Est-ce que les gens vont être au rendez-vous quand ils offrent une programmation? Est-ce que les gens vont avoir assez d’argent pour acheter des billets de concert?, s’interroge le fondateur des Scènes de musique alternatives du Québec.

Un sondage commandité par Global News et publié par la firme Ipsos en mai a révélé que seulement 22 % des Canadiens comptent assister à un concert, à un festival ou à une pièce de théâtre en 2020 dans les conditions permises par la loi.

M. Weisz prévoit aussi qu'il y aura une poussée importante de spectacles à partir du printemps 2021, et que l’offre écrasante créera un climat de concurrence féroce pour l’industrie du concert.

Certains artistes se demandent s'ils auront même le goût de jouer selon les modalités de réouverture proposées par les gouvernements provinciaux.
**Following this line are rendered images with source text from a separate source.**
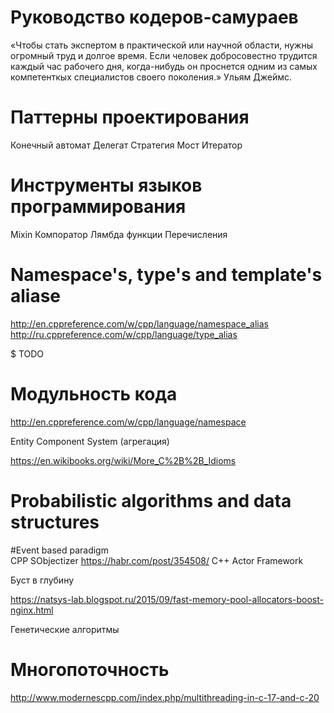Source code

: # Руководство кодеров-самураев

«Чтобы стать экспертом в практической или научной области, нужны огромный труд и долгое время. Если человек добросовестно трудится каждый час рабочего дня, когда-нибудь он проснется одним из самых компетенткых специалистов своего поколения.» 
Ульям Джеймс.

# Паттерны проектирования 
Конечный автомат
Делегат
Стратегия
Мост
Итератор

# Инструменты языков программирования 
Mixin
Компоратор 
Лямбда функции 
Перечисления 


# Namespace's, type's and template's aliase 
http://en.cppreference.com/w/cpp/language/namespace_alias
http://ru.cppreference.com/w/cpp/language/type_alias

$ TODO

# Модульность кода 
http://en.cppreference.com/w/cpp/language/namespace

 Entity Component System (агрегация) 


https://en.wikibooks.org/wiki/More_C%2B%2B_Idioms

# Probabilistic algorithms and data structures 

#Event based paradigm  
CPP
SObjectizer https://habr.com/post/354508/
C++ Actor Framework 

Буст в глубину

https://natsys-lab.blogspot.ru/2015/09/fast-memory-pool-allocators-boost-nginx.html

Генетические алгоритмы 

# Многопоточность 
http://www.modernescpp.com/index.php/multithreading-in-c-17-and-c-20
En Ontario, par exemple des barrières transparentes devront être érigées entre la scène et le public, et entre certains des artistes sur scène.

Un jeune homme aux cheveux frisés et portant des lunettes est éclairé sur une scène sombre.

Dillon Orr, metteur en scène originaire de Tecumseh et adjoint à la direction artistique du Théâtre du Nouvel Ontario à Sudbury.

Photo : Facebook : Dillon Orr / Crédit : Nicolas Biaux

La base du théâtre c’est cette connexion scène-salle, explique le metteur en scène sudburois Dillon Orr.

Le but premier du théâtre c'est d'enlever cette barrière-là, ce quatrième mur, et là on nous demande de la remettre.

Dillon Orr, metteur en scène

Ce dernier préfère ne pas faire de théâtre en attendant un retour à la normale. Il utilisera cette période de calme pour se développer sur l'écriture et sur le développement dramaturgique, plutôt que de présenter quelque chose dans ces conditions-là.